DIRECTED BY Dennis Dugan
STARS Adam Sandler, Kevin James
Quick, is it too late to reconsider my one-star rating for Killers? How about my single star for The Back-up Plan? Heck, even Old Dogs might deserve a second look when compared to the execrable Grown Ups.
Adam Sandler's worst film since the one-two punch of Little Nicky and the inexplicably popular Big Daddy a decade ago, Grown Ups marks the umpteenth collaboration between the comedian and director Dennis Dugan. Dugan is to screen comedy what the atomic bomb was to Nagasaki, and with this film, he and the ostensible writers (Sandler and Fred Wolf) serve up a mirthless affair in which the only people laughing are the ones on screen. In fact, that's basically the plot of the movie: As five school chums reunite 30 years later to honor the passing of their former coach, Lenny (Sandler) makes a bad joke and the others laugh. Then Eric (Kevin James) makes a bad joke and the others laugh. And so on through Kurt (Chris Rock), Marcus (David Spade) and Rob (Rob Schneider). As they're laughing, those of us in the audience are cringing, whether it's because of the scene in which Eric pisses on Marcus' back, or because Marcus lands face-first (twice!) into a pile of fecal matter, or because Marcus thinks he might have had drunken intercourse with a dog, or because Rob's wife (Joyce Van Patten) is an elderly woman who enjoys sex (the film forcefully pushes the notion that old people and ugly people are only put on this planet for the amusement of past-their-prime comedians of varying skills).

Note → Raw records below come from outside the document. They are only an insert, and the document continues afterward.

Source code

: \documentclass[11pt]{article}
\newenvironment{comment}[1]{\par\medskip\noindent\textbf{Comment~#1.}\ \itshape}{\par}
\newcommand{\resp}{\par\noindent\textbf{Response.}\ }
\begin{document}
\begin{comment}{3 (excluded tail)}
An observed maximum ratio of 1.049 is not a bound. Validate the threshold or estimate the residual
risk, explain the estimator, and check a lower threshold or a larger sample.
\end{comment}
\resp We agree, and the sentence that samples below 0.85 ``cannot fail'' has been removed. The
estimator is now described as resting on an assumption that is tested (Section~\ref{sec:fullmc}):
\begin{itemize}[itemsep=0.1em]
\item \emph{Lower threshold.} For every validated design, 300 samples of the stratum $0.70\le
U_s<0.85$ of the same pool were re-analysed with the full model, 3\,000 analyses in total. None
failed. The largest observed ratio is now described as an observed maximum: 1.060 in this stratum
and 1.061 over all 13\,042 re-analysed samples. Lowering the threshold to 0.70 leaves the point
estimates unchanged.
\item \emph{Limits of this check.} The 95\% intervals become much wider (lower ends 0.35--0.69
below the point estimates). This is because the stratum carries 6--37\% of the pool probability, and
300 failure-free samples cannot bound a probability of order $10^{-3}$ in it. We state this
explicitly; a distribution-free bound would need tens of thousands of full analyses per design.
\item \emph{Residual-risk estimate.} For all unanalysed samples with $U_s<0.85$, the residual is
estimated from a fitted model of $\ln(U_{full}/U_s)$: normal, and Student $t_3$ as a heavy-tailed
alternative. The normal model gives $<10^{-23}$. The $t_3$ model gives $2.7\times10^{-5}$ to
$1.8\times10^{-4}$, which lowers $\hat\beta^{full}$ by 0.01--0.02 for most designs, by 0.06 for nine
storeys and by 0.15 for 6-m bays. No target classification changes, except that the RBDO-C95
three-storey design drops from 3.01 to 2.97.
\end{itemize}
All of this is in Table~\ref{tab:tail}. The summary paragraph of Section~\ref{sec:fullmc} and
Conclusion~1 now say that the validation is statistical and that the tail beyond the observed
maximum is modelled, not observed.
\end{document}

The most talented performers in the film, Salma Hayek, Maria Bello and Maya Rudolph, are wasted in their roles as The Three Walking Sets of Breasts excuse me, the wives of Sandler, James and Rock, respectively (in arrested-development movies like these, nerdy schlubs always have hot wives). Yet even these actresses don't escape the script's indignities, as evidenced by the scene in which Bello squirts Rudolph in the face with milk from her tit. Countless sequences like this one reverted me back to my own infancy, as I wanted to do nothing more than curl up in a fetal position and block out the screen.